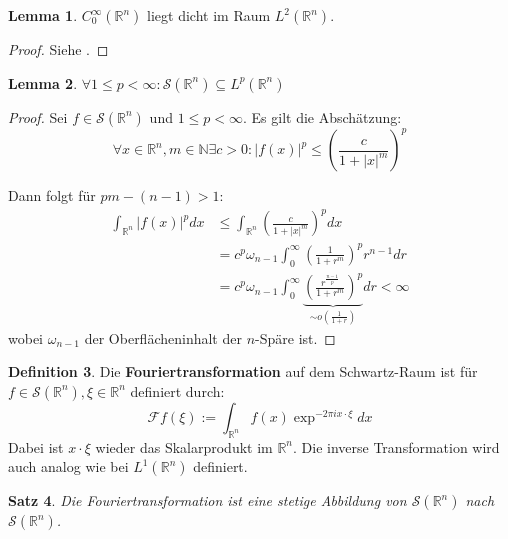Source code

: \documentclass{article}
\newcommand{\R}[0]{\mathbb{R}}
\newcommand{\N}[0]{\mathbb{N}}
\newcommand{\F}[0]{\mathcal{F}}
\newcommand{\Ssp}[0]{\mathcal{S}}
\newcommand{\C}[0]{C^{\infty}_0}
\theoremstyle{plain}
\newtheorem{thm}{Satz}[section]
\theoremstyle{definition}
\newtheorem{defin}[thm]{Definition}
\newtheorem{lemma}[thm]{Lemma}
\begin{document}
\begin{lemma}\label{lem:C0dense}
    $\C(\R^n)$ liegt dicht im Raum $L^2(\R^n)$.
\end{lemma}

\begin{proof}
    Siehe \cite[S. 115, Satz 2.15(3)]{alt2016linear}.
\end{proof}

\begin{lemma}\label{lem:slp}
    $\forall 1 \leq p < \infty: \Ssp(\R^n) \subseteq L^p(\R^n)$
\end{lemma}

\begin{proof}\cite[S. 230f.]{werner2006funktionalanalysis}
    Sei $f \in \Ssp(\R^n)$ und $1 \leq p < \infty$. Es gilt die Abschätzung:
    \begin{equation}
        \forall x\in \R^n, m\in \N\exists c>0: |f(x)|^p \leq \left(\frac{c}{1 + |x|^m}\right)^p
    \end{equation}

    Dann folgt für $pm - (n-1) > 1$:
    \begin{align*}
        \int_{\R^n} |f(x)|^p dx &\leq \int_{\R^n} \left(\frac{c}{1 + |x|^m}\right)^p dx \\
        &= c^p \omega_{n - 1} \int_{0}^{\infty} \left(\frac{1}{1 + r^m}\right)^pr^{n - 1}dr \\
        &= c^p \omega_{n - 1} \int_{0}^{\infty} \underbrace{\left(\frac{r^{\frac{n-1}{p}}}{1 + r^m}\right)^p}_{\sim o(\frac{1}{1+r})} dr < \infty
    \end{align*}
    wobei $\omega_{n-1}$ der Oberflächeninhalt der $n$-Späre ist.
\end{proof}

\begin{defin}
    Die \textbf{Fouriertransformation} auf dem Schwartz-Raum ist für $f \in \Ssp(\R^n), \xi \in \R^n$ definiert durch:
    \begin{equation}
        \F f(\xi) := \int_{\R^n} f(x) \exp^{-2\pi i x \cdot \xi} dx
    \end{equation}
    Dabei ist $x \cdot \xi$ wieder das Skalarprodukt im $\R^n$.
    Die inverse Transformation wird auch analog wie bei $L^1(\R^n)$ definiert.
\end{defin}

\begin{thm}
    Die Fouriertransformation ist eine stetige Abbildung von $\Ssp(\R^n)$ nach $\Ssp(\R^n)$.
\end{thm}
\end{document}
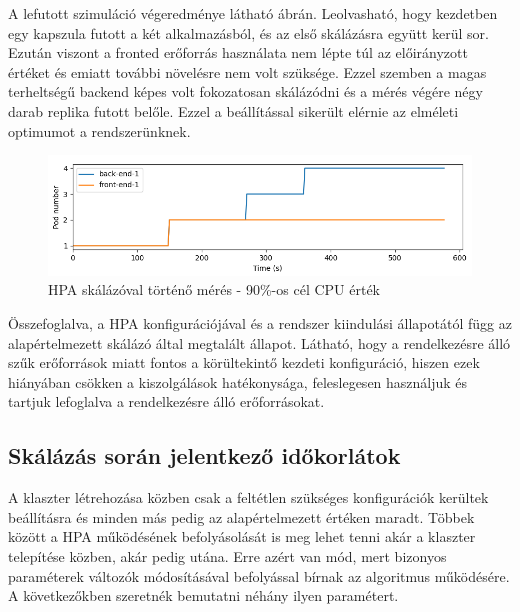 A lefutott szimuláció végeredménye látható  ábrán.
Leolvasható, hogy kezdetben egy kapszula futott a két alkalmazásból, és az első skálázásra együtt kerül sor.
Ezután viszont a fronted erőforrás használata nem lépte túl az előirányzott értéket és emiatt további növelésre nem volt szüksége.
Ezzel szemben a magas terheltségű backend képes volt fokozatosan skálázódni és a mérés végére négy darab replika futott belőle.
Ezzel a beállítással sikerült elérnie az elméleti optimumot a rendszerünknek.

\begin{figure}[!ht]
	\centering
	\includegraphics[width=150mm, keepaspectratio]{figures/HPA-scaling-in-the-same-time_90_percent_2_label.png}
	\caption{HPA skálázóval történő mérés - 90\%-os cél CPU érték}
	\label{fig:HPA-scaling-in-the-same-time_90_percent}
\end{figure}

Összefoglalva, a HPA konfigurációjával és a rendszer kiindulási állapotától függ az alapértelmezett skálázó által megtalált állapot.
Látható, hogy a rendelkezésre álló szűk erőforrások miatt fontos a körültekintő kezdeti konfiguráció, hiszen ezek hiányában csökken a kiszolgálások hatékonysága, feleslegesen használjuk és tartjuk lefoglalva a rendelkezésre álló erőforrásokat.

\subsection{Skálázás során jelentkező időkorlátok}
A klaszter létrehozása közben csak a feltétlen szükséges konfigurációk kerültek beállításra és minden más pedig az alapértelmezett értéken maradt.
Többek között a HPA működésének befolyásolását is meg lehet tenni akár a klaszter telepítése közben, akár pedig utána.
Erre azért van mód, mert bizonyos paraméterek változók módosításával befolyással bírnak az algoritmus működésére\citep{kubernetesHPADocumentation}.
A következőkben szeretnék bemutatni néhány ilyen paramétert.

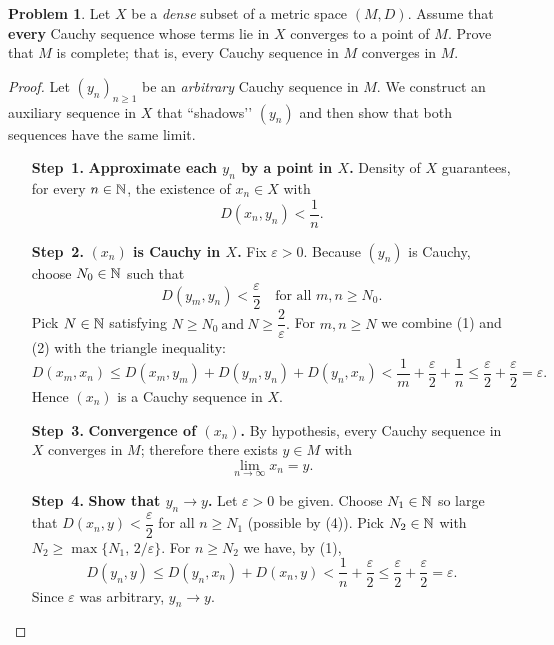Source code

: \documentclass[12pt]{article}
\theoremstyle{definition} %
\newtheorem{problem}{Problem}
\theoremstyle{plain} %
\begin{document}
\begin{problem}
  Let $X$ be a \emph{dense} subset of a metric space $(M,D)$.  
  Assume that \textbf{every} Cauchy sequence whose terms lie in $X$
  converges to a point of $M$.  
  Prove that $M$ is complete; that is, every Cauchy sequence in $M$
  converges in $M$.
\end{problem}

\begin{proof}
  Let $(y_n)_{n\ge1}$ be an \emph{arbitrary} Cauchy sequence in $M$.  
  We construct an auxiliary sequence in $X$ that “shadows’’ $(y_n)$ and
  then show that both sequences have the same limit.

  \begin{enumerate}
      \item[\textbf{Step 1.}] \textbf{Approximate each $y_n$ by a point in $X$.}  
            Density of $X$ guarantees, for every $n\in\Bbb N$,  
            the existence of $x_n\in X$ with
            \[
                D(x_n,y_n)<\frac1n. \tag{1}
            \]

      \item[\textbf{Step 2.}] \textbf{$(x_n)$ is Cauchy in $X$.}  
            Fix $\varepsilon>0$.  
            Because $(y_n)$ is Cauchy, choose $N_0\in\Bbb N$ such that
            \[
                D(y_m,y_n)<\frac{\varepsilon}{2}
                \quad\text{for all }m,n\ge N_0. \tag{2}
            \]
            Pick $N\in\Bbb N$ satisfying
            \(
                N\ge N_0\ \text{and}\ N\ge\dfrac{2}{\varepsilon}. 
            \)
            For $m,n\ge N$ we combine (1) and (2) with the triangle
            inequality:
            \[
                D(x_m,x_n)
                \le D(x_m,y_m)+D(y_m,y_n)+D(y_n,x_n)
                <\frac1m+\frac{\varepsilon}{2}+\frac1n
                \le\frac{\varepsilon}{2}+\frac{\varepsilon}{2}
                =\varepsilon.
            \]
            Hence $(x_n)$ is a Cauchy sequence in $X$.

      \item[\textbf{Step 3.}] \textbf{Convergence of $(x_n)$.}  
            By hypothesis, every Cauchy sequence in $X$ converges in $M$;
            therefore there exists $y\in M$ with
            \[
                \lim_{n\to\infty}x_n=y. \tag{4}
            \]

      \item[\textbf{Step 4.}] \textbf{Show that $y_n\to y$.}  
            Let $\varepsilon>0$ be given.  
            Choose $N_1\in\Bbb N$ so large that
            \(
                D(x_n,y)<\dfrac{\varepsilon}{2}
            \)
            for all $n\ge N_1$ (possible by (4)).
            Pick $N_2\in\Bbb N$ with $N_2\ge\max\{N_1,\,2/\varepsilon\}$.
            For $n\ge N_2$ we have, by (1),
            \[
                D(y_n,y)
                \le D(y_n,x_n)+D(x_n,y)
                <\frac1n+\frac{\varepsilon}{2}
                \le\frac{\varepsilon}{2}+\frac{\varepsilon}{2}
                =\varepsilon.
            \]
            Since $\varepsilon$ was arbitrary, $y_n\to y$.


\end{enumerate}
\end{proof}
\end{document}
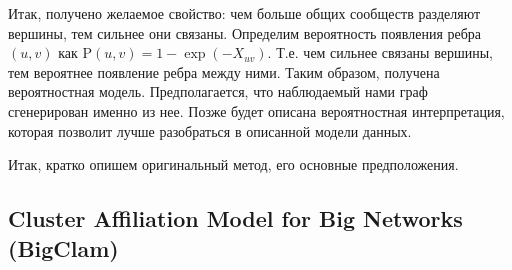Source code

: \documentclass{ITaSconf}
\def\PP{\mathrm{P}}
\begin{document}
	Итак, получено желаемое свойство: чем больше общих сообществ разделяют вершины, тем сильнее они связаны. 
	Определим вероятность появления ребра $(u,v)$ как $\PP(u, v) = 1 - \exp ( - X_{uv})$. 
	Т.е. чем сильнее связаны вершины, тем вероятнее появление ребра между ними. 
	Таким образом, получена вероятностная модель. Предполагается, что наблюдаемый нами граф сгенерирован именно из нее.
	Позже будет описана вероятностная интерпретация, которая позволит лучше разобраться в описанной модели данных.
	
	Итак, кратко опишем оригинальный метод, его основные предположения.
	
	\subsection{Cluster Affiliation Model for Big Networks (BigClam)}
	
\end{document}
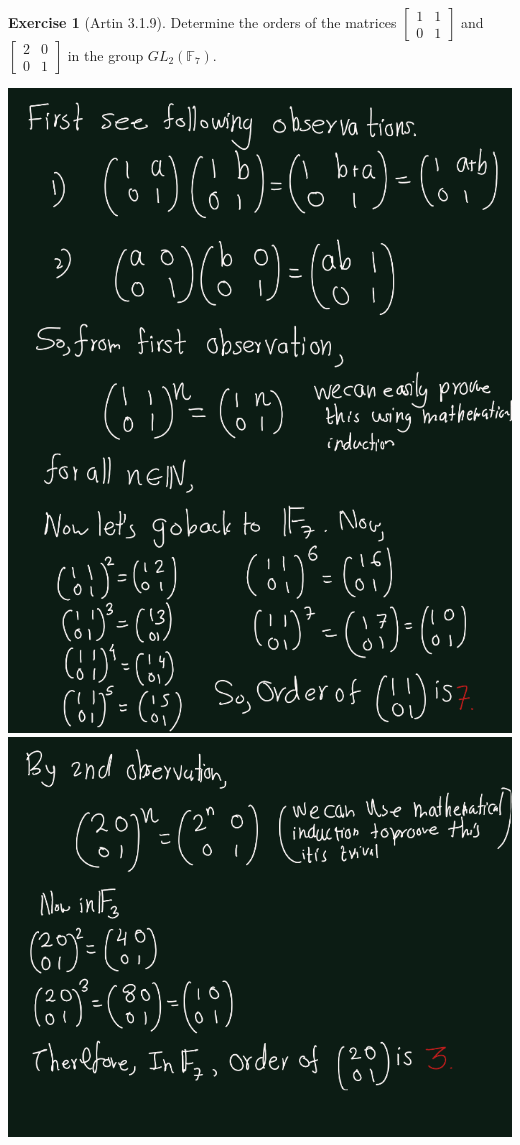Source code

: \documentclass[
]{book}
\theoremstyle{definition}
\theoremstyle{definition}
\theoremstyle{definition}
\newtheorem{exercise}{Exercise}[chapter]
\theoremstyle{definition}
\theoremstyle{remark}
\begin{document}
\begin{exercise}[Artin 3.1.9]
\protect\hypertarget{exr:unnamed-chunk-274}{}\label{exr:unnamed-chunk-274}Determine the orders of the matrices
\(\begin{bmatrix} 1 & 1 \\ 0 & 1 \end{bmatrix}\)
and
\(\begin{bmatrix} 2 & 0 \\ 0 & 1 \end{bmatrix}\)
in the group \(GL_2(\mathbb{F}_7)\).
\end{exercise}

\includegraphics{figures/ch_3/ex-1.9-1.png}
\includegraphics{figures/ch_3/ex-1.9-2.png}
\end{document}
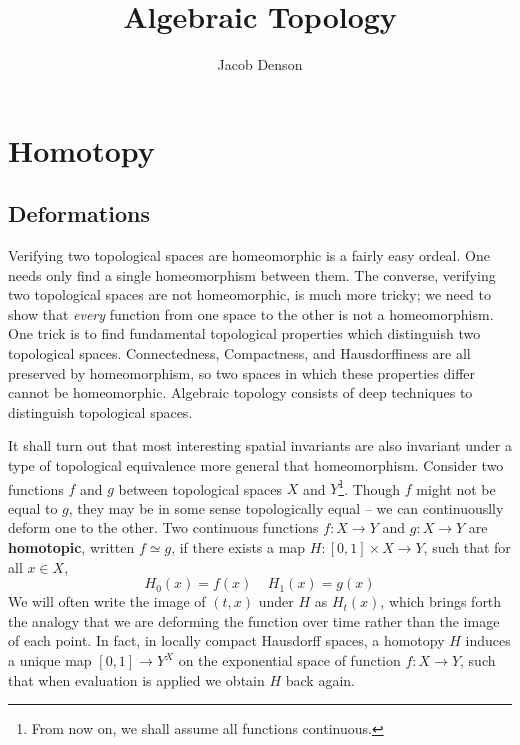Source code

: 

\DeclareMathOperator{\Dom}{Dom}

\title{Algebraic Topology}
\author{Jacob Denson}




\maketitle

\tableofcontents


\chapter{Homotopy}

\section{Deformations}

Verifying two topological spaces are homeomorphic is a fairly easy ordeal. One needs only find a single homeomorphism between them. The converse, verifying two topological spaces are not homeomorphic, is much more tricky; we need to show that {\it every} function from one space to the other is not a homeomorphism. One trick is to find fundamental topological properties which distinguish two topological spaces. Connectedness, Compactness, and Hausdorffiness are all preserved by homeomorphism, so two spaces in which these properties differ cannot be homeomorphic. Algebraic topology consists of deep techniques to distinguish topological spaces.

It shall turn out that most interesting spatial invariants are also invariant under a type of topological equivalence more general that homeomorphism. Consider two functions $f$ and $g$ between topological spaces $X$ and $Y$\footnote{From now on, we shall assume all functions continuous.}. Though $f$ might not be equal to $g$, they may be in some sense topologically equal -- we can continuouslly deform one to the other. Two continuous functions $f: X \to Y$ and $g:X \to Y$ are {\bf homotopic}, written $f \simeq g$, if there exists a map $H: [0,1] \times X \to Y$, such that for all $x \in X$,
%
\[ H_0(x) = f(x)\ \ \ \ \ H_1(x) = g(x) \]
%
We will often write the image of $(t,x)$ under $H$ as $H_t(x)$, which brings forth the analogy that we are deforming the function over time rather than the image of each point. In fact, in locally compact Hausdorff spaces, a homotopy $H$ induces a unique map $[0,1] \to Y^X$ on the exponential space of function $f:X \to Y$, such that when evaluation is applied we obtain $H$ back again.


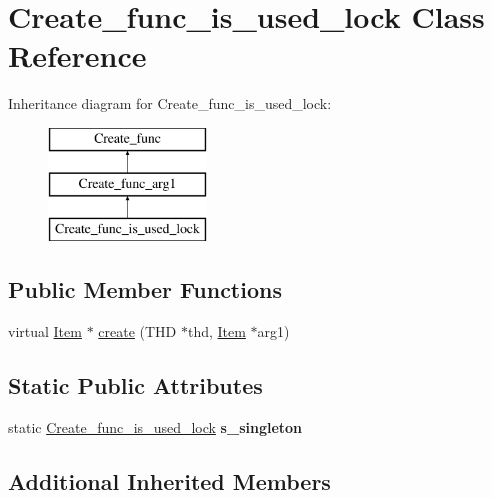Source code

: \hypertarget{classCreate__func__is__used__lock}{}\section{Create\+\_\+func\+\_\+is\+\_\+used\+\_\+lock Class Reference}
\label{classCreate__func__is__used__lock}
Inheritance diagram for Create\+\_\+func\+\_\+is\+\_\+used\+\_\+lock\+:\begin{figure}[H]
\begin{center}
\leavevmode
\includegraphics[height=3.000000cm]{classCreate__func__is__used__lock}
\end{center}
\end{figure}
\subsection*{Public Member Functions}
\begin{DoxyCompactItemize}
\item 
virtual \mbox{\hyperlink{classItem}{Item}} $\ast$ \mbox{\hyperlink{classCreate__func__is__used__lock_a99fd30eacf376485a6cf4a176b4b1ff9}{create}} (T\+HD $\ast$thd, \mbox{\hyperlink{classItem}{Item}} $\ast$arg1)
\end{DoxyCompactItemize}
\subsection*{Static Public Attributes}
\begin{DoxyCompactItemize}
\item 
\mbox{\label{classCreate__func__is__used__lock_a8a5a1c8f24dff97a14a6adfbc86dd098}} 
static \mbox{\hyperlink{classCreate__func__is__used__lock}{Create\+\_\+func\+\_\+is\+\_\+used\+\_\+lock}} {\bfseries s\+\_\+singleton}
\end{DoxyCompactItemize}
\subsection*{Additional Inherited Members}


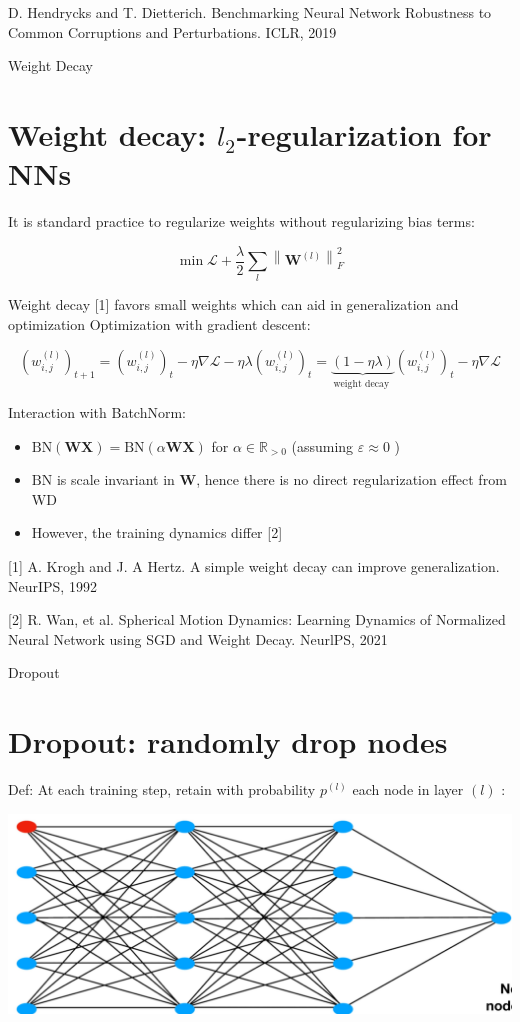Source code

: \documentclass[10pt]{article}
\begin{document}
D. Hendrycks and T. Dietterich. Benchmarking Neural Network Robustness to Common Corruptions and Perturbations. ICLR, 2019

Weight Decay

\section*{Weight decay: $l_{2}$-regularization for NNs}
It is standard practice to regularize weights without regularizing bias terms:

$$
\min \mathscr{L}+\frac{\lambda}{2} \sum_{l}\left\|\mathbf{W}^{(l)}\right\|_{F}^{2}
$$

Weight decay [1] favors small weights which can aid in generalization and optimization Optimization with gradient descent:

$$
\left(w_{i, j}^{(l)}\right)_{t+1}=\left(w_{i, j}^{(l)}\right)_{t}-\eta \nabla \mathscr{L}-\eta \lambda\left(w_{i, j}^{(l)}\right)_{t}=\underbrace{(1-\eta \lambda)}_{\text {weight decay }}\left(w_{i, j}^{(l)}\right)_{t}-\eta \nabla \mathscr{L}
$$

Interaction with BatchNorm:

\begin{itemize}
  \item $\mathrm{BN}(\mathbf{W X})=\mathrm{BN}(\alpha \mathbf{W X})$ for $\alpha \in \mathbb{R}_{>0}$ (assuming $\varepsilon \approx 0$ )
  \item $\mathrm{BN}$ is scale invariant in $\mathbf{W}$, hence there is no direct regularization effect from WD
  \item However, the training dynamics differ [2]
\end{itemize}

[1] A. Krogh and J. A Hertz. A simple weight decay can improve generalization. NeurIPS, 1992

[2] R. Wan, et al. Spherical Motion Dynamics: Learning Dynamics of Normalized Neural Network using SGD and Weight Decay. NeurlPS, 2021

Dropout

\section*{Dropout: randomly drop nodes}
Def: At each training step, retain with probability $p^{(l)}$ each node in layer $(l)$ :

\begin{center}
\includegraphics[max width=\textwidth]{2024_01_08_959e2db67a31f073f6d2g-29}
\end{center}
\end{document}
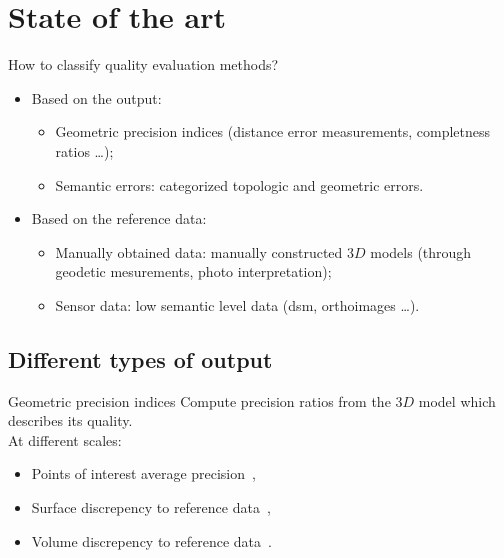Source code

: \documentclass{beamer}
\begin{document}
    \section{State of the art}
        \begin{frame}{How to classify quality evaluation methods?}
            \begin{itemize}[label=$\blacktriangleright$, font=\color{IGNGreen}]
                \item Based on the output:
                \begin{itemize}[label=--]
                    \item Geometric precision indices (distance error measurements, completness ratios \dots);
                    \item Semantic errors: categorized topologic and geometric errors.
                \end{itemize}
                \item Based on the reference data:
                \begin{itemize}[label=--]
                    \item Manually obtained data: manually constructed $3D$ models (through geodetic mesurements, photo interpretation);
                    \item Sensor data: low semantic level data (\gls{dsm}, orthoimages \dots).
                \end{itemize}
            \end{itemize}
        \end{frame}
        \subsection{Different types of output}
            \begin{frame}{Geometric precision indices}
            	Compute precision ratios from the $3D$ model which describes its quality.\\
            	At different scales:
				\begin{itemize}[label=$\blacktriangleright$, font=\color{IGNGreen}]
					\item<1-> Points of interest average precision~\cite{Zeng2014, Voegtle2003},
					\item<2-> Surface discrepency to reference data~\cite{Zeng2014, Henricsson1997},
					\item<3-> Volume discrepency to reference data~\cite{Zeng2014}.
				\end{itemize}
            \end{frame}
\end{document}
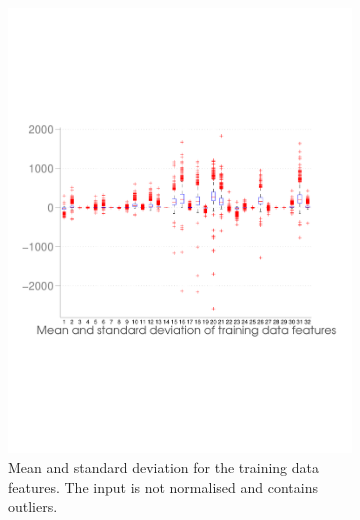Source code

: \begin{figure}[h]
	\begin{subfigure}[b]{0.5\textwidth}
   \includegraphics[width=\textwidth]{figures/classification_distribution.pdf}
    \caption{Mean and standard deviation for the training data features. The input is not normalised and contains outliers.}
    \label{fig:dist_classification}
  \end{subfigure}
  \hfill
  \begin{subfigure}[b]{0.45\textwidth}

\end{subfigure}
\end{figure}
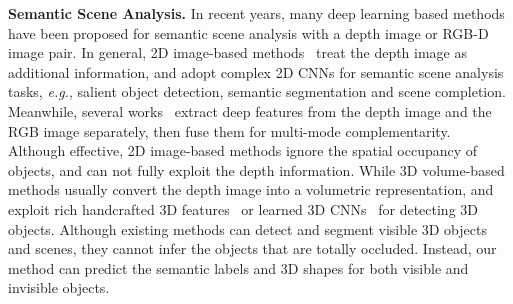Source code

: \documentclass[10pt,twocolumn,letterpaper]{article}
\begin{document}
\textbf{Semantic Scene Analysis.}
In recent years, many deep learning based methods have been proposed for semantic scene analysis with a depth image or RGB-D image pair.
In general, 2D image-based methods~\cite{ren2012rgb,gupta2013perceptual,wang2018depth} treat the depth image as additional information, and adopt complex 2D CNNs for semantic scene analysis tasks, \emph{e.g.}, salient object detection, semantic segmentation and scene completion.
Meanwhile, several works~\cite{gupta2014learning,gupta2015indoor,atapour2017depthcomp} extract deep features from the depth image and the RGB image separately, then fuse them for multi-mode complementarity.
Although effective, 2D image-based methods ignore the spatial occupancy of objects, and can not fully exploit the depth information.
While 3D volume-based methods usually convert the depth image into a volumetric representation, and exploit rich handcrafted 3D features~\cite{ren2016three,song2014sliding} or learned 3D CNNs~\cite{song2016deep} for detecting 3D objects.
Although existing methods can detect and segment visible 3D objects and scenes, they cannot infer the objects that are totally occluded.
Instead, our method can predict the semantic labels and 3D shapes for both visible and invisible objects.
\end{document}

**The problem**: Lines from the one containing "In general, 2D" through the last line of the records, restated word for word: that is the whole response.

**Solution for this task**:
In general, 2D image-based methods~\cite{ren2012rgb,gupta2013perceptual,wang2018depth} treat the depth image as additional information, and adopt complex 2D CNNs for semantic scene analysis tasks, \emph{e.g.}, salient object detection, semantic segmentation and scene completion.
Meanwhile, several works~\cite{gupta2014learning,gupta2015indoor,atapour2017depthcomp} extract deep features from the depth image and the RGB image separately, then fuse them for multi-mode complementarity.
Although effective, 2D image-based methods ignore the spatial occupancy of objects, and can not fully exploit the depth information.
While 3D volume-based methods usually convert the depth image into a volumetric representation, and exploit rich handcrafted 3D features~\cite{ren2016three,song2014sliding} or learned 3D CNNs~\cite{song2016deep} for detecting 3D objects.
Although existing methods can detect and segment visible 3D objects and scenes, they cannot infer the objects that are totally occluded.
Instead, our method can predict the semantic labels and 3D shapes for both visible and invisible objects.
\end{document}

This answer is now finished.